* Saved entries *

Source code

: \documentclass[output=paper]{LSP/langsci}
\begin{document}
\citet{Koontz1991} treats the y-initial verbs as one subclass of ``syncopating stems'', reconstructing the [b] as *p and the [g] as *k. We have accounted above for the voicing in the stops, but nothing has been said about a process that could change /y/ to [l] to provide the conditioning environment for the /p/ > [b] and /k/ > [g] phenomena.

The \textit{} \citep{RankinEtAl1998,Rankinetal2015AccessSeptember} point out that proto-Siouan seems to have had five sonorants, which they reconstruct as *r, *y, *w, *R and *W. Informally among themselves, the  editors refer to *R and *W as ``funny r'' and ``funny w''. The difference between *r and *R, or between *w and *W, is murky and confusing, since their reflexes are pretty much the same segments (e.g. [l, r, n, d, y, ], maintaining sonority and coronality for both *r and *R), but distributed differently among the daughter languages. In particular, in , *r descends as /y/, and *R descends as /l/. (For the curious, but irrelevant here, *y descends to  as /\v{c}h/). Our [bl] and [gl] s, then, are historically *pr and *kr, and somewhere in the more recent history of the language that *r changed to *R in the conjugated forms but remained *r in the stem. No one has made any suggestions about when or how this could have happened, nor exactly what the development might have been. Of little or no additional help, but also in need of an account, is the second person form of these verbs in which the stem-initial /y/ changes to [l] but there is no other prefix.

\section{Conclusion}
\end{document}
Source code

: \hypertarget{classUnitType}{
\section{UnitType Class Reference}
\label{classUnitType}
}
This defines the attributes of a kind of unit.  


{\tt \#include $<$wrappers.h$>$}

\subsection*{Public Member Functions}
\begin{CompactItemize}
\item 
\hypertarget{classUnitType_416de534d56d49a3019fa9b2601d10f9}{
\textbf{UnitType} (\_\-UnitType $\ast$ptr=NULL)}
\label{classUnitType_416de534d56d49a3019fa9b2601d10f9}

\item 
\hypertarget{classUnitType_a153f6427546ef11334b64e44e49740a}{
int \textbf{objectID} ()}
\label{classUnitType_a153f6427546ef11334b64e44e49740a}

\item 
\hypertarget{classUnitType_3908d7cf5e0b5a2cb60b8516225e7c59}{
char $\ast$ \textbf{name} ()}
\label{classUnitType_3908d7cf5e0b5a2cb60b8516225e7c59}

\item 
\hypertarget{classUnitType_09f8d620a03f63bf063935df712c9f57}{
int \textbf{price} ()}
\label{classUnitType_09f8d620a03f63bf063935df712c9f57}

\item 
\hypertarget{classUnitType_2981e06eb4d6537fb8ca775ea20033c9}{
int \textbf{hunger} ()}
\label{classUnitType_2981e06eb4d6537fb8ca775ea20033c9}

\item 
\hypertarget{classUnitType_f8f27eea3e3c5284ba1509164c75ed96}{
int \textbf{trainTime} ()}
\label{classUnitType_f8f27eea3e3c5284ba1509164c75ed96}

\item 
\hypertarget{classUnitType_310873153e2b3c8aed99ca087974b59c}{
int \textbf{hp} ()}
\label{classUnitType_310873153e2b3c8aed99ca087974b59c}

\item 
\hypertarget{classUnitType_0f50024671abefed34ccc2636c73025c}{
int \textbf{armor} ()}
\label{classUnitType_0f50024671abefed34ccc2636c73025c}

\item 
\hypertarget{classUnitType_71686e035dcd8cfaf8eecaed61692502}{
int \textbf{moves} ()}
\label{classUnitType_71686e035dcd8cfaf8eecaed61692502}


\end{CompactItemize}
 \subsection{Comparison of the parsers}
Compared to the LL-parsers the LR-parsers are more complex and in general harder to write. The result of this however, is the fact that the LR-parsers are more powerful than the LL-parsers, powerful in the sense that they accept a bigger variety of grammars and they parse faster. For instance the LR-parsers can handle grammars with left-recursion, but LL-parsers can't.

* Exercise instructions *
With "hypertarget" as the string to look for, count the matching lines in the entries above and report only the number.

* Expected answer *
10